Enumeration Interview Questions: Patterns and Strategies
Master Enumeration problems for coding interviews — common patterns, difficulty breakdown, which companies ask them, and study tips.
Enumeration questions test your ability to systematically generate, iterate through, or count all possible configurations of a problem. While brute force is often the starting point, interviewers assess your skill in optimizing this process—pruning invalid states early, using backtracking to explore possibilities efficiently, and applying combinatorial logic to avoid unnecessary work. Mastering these problems demonstrates core algorithmic thinking and attention to detail, which is why they appear in over 100 questions on our platform.
Common Patterns
The key to enumeration is recognizing the underlying pattern, which dictates your search strategy.
1. Backtracking (State Space Search) This is the most frequent pattern. You recursively build a candidate solution (e.g., a subset, permutation, or board configuration) and abandon it ("backtrack") as soon as it violates constraints. This prunes entire branches of the search tree.
def backtrack(path, choices):
if is_solution(path):
output.append(path[:]) # store a copy
return
for choice in choices:
if is_valid(choice):
make_choice(path, choice)
backtrack(path, new_choices)
undo_choice(path, choice)
# Example: Generate all subsets
def subsets(nums):
res = []
def dfs(i, path):
res.append(path[:])
for j in range(i, len(nums)):
path.append(nums[j])
dfs(j + 1, path)
path.pop()
dfs(0, [])
return res
2. Combinatorial Enumeration with Constraints Here, you count or generate arrangements (like permutations or combinations) under specific rules. The challenge is to incorporate constraints directly into the generation logic to avoid filtering results later.
3. Iterative Bitmasking
For problems involving subsets of a fixed set, each subset can be represented by a bitmask where the i-th bit indicates whether the i-th element is included. You can iterate through all 2^n masks.

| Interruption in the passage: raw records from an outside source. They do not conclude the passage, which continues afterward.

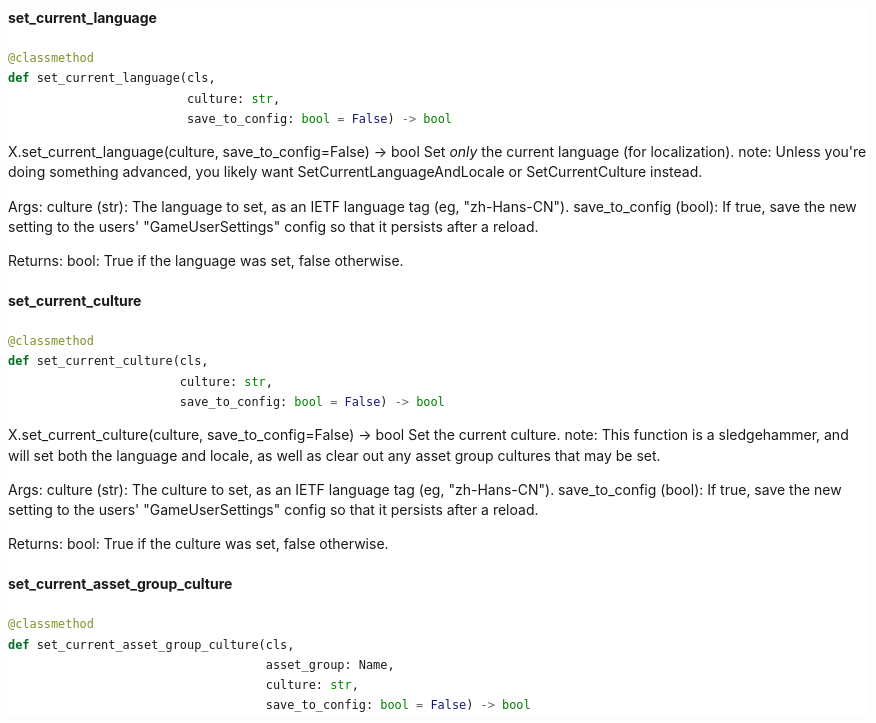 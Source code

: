 <a id="unreal.InternationalizationLibrary.set_current_language"></a>

#### set_current_language

```python
@classmethod
def set_current_language(cls,
                         culture: str,
                         save_to_config: bool = False) -> bool
```

X.set_current_language(culture, save_to_config=False) -> bool
Set *only* the current language (for localization).
note: Unless you're doing something advanced, you likely want SetCurrentLanguageAndLocale or SetCurrentCulture instead.

Args:
    culture (str): The language to set, as an IETF language tag (eg, "zh-Hans-CN").
    save_to_config (bool): If true, save the new setting to the users' "GameUserSettings" config so that it persists after a reload.

Returns:
    bool: True if the language was set, false otherwise.

<a id="unreal.InternationalizationLibrary.set_current_culture"></a>

#### set_current_culture

```python
@classmethod
def set_current_culture(cls,
                        culture: str,
                        save_to_config: bool = False) -> bool
```

X.set_current_culture(culture, save_to_config=False) -> bool
Set the current culture.
note: This function is a sledgehammer, and will set both the language and locale, as well as clear out any asset group cultures that may be set.

Args:
    culture (str): The culture to set, as an IETF language tag (eg, "zh-Hans-CN").
    save_to_config (bool): If true, save the new setting to the users' "GameUserSettings" config so that it persists after a reload.

Returns:
    bool: True if the culture was set, false otherwise.

<a id="unreal.InternationalizationLibrary.set_current_asset_group_culture"></a>

#### set_current_asset_group_culture

```python
@classmethod
def set_current_asset_group_culture(cls,
                                    asset_group: Name,
                                    culture: str,
                                    save_to_config: bool = False) -> bool
```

# Enumerate all subsets using bitmask
nums = [1, 2, 3]
n = len(nums)
all_subsets = []
for mask in range(1 << n): # 0 to 2^n - 1
subset = []
for i in range(n):
if mask & (1 << i): # Check if i-th bit is set
subset.append(nums[i])
all_subsets.append(subset)
Difficulty Breakdown
Our data shows 110 enumeration questions split as: Easy (25, 23%), Medium (55, 50%), Hard (30, 27%). This distribution is critical for your study plan.
- Easy (23%): These are foundational. They test basic backtracking or simple iteration, often asking you to generate all permutations or subsets without complex constraints. Mastering these is non-negotiable; they are the building blocks.
- Medium (50%): This is the core battleground. Questions add significant constraints (e.g., "generate parentheses," "subsets with duplicates," "combination sum"). You must implement efficient pruning and handle edge cases like duplicates. Most interview questions fall here.
- Hard (27%): These combine enumeration with other advanced concepts like dynamic programming (e.g., counting unique structures), optimization (find the best configuration, not all), or involve complex spatial reasoning (e.g., N-Queens, Sudoku solver). They test depth of understanding and endurance.
The 50% medium prevalence means you should prioritize becoming proficient with medium-difficulty backtracking and combinatorial problems before tackling hards.
Which Companies Ask Enumeration
Enumeration is a staple at companies that deeply assess algorithmic fundamentals. Top askers include:
- Google - Frequently asks backtracking and combinatorial problems in phone and onsite rounds.
- Amazon - Common in online assessments and interviews for roles requiring systematic problem-solving.
- Meta - Often includes permutation/subset generation and constraint-based enumeration.
- Microsoft - Uses these questions to test clean, recursive implementation and state management.
- Bloomberg - Appears in interviews for roles dealing with data analysis and scenario generation.
Study Tips
- Start with the Template: Internalize the backtracking skeleton code. Practice modifying just the
is_valid,make_choice, andundo_choiceparts for different problems. Muscle memory here saves crucial time. - Draw the State Tree: Before coding, sketch the decision tree for a small input. This visualizes the search space, clarifies where to prune, and helps you avoid duplicates.
- Master Duplicate Handling: A major pitfall in medium problems. Learn to sort inputs and skip identical choices at the same decision level (e.g.,
if i > start and nums[i] == nums[i-1]: continue). - Time Complexity Analysis: Be ready to explain the O() of your enumeration. It's typically O(branching_factor^depth * work_per_node). Understanding this helps you justify your approach and identify optimization opportunities.